Hayatımda inandığım değerleri baz alan bir anlayışım var ve bununla çelişmem. Değerlerimdende taviz verdiğim görülmez. Ama maalesef her insan gibi zaaflarım var.

Hayatta en dayanamadığım şey israf. Millet küresel ısınma konusunu yaşadığı yerde su kalmayınca idrâk etti ama ben evime aldığım tüm beyaz eşyayı A+ alan biriyim mesela. Bunu gidip 300-400 ytl fazla para vermeyi kesinlikle bir harcama kalemi olarak düşünmedim. Su ve elektriğin harcanması yerine para harcamayı tercih ettim zira geri dönüşümü zor olan kıt kaynakları harcamak büyük israf.
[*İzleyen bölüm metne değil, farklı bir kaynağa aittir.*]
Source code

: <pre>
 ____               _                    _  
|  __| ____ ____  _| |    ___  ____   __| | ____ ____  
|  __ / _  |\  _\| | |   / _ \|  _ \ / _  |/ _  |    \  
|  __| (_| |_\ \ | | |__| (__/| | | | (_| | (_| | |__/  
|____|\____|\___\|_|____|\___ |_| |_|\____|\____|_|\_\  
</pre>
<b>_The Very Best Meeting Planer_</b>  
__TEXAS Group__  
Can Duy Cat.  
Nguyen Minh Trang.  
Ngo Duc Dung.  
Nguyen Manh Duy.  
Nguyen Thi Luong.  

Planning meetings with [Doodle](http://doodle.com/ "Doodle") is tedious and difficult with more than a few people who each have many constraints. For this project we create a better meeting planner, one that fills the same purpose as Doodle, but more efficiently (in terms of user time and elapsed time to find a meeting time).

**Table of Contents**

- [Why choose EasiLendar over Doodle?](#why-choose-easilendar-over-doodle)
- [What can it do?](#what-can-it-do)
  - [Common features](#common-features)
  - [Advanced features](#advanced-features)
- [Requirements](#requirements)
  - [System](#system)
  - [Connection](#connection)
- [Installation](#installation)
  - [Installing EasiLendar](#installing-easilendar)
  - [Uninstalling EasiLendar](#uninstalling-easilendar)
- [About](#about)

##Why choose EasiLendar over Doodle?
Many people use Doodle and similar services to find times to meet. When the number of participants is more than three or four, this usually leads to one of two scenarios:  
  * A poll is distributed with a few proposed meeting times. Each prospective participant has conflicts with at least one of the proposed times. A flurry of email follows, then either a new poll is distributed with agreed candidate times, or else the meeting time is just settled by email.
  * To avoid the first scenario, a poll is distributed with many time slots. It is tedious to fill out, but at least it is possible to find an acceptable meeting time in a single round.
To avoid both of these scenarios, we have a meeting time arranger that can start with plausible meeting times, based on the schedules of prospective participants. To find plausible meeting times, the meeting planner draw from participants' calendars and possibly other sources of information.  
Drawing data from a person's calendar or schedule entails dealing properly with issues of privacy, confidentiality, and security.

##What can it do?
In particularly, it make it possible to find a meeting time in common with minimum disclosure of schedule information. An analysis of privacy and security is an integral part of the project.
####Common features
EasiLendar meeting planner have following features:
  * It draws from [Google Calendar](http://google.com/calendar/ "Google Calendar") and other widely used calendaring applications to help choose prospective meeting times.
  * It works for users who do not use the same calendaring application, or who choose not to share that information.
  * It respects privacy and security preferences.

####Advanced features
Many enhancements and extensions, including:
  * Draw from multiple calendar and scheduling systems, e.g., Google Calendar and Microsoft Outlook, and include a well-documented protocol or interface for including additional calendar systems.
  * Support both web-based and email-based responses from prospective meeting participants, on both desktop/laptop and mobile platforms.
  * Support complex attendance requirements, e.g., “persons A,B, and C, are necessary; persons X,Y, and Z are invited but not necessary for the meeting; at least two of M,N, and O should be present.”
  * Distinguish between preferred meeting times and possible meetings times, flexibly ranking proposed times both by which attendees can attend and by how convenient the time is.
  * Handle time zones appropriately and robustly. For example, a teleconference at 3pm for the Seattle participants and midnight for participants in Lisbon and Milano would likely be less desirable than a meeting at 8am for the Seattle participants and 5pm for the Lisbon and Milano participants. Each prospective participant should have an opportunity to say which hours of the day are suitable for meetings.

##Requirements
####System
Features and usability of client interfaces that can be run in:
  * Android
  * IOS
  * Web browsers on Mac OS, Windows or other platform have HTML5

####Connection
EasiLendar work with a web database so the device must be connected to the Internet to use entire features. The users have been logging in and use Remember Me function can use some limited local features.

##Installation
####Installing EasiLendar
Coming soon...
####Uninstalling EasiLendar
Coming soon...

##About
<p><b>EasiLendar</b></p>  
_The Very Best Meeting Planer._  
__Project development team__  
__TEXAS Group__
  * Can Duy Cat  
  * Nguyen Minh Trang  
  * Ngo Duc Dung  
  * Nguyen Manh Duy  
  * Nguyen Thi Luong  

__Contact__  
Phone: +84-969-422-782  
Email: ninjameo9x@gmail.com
Mesela evimde, kağıtları, camları ve diğer atıkları bile ayırtıyorum. Bunun için aile içi psikolojik baskı bile uygulamam gerekti ama alıştırdım milleti. Benim dırdırımı çekeceklerine ayırıyorlar :))
Tabii, pet şişe kullanımını minimumda tutmak, poşet almamak vb önlemleri saymıyorum bile.
Şirket içi eğitimlerin de müdavimi oldum bu küresel ısınma ile ilgili konularda. Daha birkaç hafta evvel küresel ısınmanın tehdidine dair 150 kişiye sunum yaptım. Adım çıkmış. Millet takıntılıymışım gibi bana davranıyor ama ben benden öncekilere küfür ederken en azından benden sonrakilerin bana küfür etmesini önlemek üzere elimden gelen şeyleri marjinal kalmak pahasına yapıyorum.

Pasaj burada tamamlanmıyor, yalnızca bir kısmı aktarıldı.